Shear Stress, Area of Projection

[dlacombe13]

I am learning about shearing stress, and I am a little confused about the area of projection mentioned in my book. When it introduces it, it shows a plate with a rivet through it. The plate is of thickness t, and the diameter of the rivet, d. It shows the plate and the rivet cut in half by a plane, and reveals the rectangular area exposed as the rivet is cut, and claims that A = dt.

I am trying a practice problem where the same type of thing is going on, and asks me to find the shearing stress between the plate and the shaft. However, the solution states that A = pi*d*t. In this case, is it cutting straight through the shaft, or is it the area of half of the hole the shaft creates? Basically, why is pi included here?

 

[BvU]

It's the area between the plate and the shaft: the area of a cylinder with height t and diameter d

 

[Kaly]

It is the area on the plate in the shape of a through hole. You will have to imagine it without rivet in it.

 

[JBA]

If possible, post the figure and complete text for the practice problem.

 

[dlacombe13]

For some reason I was thinking of bearing stress, when it was actually asking for shearing stress. It just so happens that the area must include d and t. Either way, I am starting to understand this a little more. It is asking for the stress between the plate and the shaft, which is the area of the hole that touches the collar. My confusion now is about how to picture where this will shear. Is the shaft physically connected to the collar, or does it rotate within it? In either case, how exactly would this piece break under this shear stress? I have included a rough sketch of what my book has:

 

[JBA]

Given the limited information apparently limited provided to you for the practice problem the simplest assumption is to treat it as a one piece shaft with a collar section; in which case the shear area for the longitudinal joint between the shaft and it collar is, as described A = pi d t. (Given the longitudinal direction of the force, no rotation will occur).

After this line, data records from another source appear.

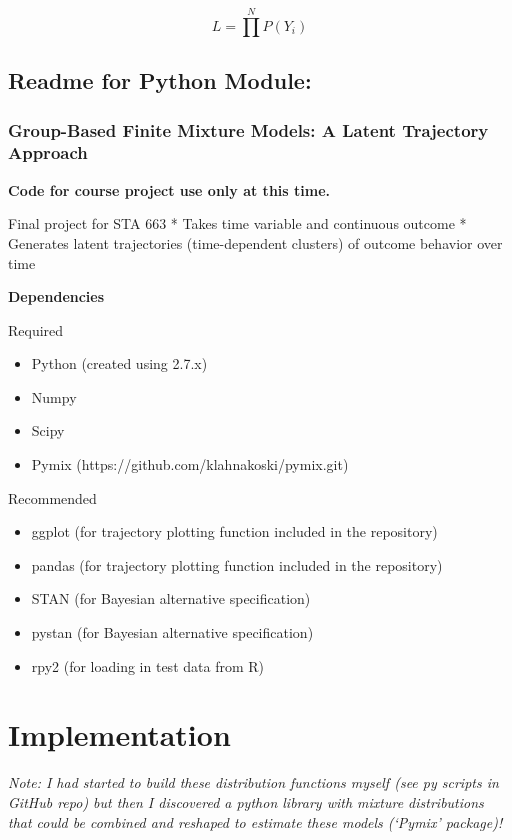 \documentclass{article}
\begin{document}
\[L = \prod^N P(Y_i)\tag{2}\]

    \subsection{Readme for Python Module:}\label{readme-for-python-module}

\subsubsection{Group-Based Finite Mixture Models: A Latent Trajectory
Approach}\label{group-based-finite-mixture-models-a-latent-trajectory-approach}

\textbf{Code for course project use only at this time.}

Final project for STA 663 * Takes time variable and continuous outcome *
Generates latent trajectories (time-dependent clusters) of outcome
behavior over time

\textbf{Dependencies}

Required

\begin{itemize}
\itemsep1pt\parskip0pt
\item
  Python (created using 2.7.x)
\item
  Numpy
\item
  Scipy
\item
  Pymix (https://github.com/klahnakoski/pymix.git)
\end{itemize}

Recommended

\begin{itemize}
\itemsep1pt\parskip0pt
\item
  ggplot (for trajectory plotting function included in the repository)
\item
  pandas (for trajectory plotting function included in the repository)
\item
  STAN (for Bayesian alternative specification)
\item
  pystan (for Bayesian alternative specification)
\item
  rpy2 (for loading in test data from R)
\end{itemize}

    \section{Implementation}\label{implementation}

    \emph{Note: I had started to build these distribution functions myself
(see py scripts in GitHub repo) but then I discovered a python library
with mixture distributions that could be combined and reshaped to
estimate these models (`Pymix' package)!}
\end{document}
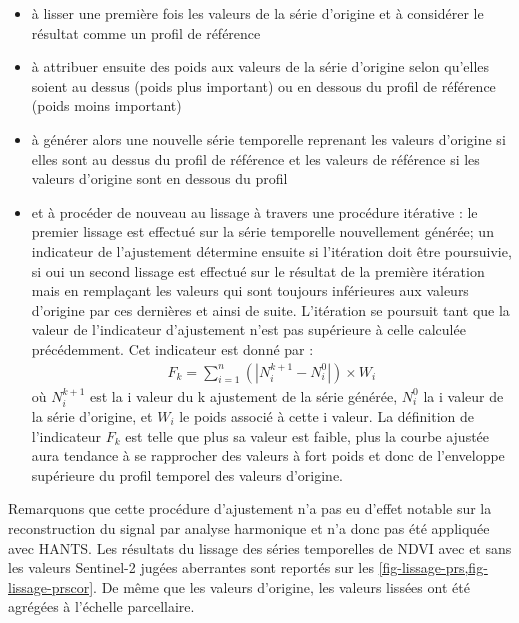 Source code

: \begin{itemize}
 \item à lisser une première fois les valeurs de la série d'origine et à considérer le résultat comme un profil de référence 
 \item à attribuer ensuite des poids aux valeurs de la série d'origine selon qu'elles soient au dessus (poids plus important) ou en dessous du profil de référence (poids moins important)
 \item à générer alors une nouvelle série temporelle reprenant les valeurs d'origine si elles sont au dessus du profil de référence et les valeurs de référence si les valeurs d'origine sont en dessous du profil
 \item et à procéder de nouveau au lissage à travers une procédure itérative : le premier lissage est effectué sur la série temporelle nouvellement générée; un indicateur de l'ajustement détermine ensuite si l'itération doit être poursuivie, si oui un second lissage est effectué sur le résultat de la première itération mais en remplaçant les valeurs qui sont toujours inférieures aux valeurs d'origine par ces dernières et ainsi de suite. L'itération se poursuit tant que la valeur de l'indicateur d'ajustement n'est pas supérieure à celle calculée précédemment. Cet indicateur est donné par :
 \begin{align}
   F_{k} = \sum_{i=1}^{n} (|N_{i}^{k+1} - N_{i}^{0}|) \times W_{i}
 \end{align}
 où $N_{i}^{k+1}$ est la i valeur du k ajustement de la série générée, $N_{i}^{0}$ la i valeur de la série d'origine, et $W_{i}$ le poids associé à cette i valeur. La définition de l'indicateur $F_{k}$ est telle que plus sa valeur est faible, plus la courbe ajustée aura tendance à se rapprocher des valeurs à fort poids et donc de l'enveloppe supérieure du profil temporel des valeurs d'origine.
\end{itemize}

\vspace{5mm}

Remarquons que cette procédure d'ajustement n'a pas eu d'effet notable sur la reconstruction du signal par analyse harmonique et n'a donc pas été appliquée avec HANTS. Les résultats du lissage des séries temporelles de NDVI avec et sans les valeurs Sentinel-2 jugées aberrantes sont reportés sur les \cref{fig-lissage-prs,fig-lissage-prscor}. De même que les valeurs d'origine, les valeurs lissées ont été agrégées à l'échelle parcellaire.

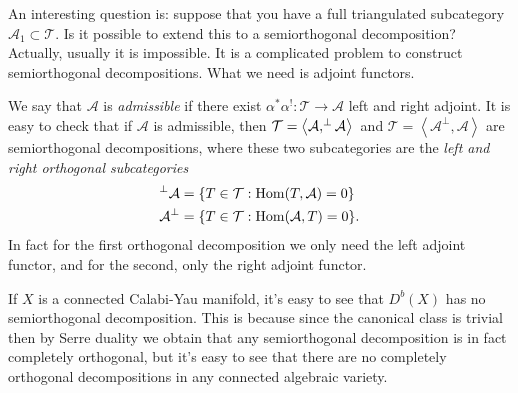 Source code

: An interesting question is: suppose that you
have a full triangulated subcategory
$\mathcal{A}_1 \subset \mathcal{T}$. Is it
possible to extend this to a semiorthogonal
decomposition? Actually, usually it is
impossible. It is a complicated problem to
construct semiorthogonal decompositions. What
we need is adjoint functors.

We say that $\mathcal{A}$ is {\it admissible}
if there exist $\alpha^*\alpha^!:\mathcal{T}
\to \mathcal{A}$ left and right adjoint. It
is easy to check that if $\mathcal{A}$ is
admissible, then
$\mathcal{T}=\left\langle{}\mathcal{A},
\leavevmode^\perp\mathcal{A}\right\rangle{}$
and
$\mathcal{T}=\left\langle{}\mathcal{A}^\perp,
\mathcal{A}\right\rangle{}$
are semiorthogonal decompositions, where
these two subcategories are the {\it left and
right orthogonal subcategories}
$$
\begin{aligned}
\leavevmode^\perp\mathcal{A}&=\{T \in
\mathcal{T}: \Hom(T,\mathcal{A})=0\}\\
\mathcal{A}^\perp&=\{T \in
\mathcal{T}:\Hom(\mathcal{A},T)=0\}.
\end{aligned}
$$
In fact for the first orthogonal
decomposition we only need the left adjoint
functor, and for the second, only the right
adjoint functor.

If $X$ is a connected Calabi-Yau manifold,
it's easy to see that $D^b(X)$ has no
semiorthogonal decomposition. This is because
since the canonical class is trivial then by
Serre duality we obtain that any
semiorthogonal decomposition is in fact
completely orthogonal, but it's easy to see
that there are no completely orthogonal
decompositions in any connected algebraic
variety.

The actual failure mode for this type of piece is a bit complex because it depends upon the thickness of the collar and at what diameter the collar is restrained and whether the shaft loading pushing force applied to the top end of the shaft or as a pulling force on the the bottom of the shaft.
As an example, if the shaft load is applied from the top and the support for the collar is directly at the diameter of the shaft , as though the shaft is passing through a hole, then the failure would be a direct shearing though the joint at the diameter of the shaft, which is the case with a bolt and nut connection. Alternatively, if the collar is thin and/or the collar support is at its outer diameter, then the collar is likely to deform downward in a conical manner, which will result in a combined radial tensile stress at the bottom face joint of the collar and shaft and direct shearing stress thru the collar at the diameter of the shaft.

 

[mle]

Is direction of force F correct? I don't see any shear for the rivet in that case. The only shear is the so called punching shear to the plate due the pressure of the rivet head but i don't think that's the case here. Is it a single plate or there are two of them connected with the rivet?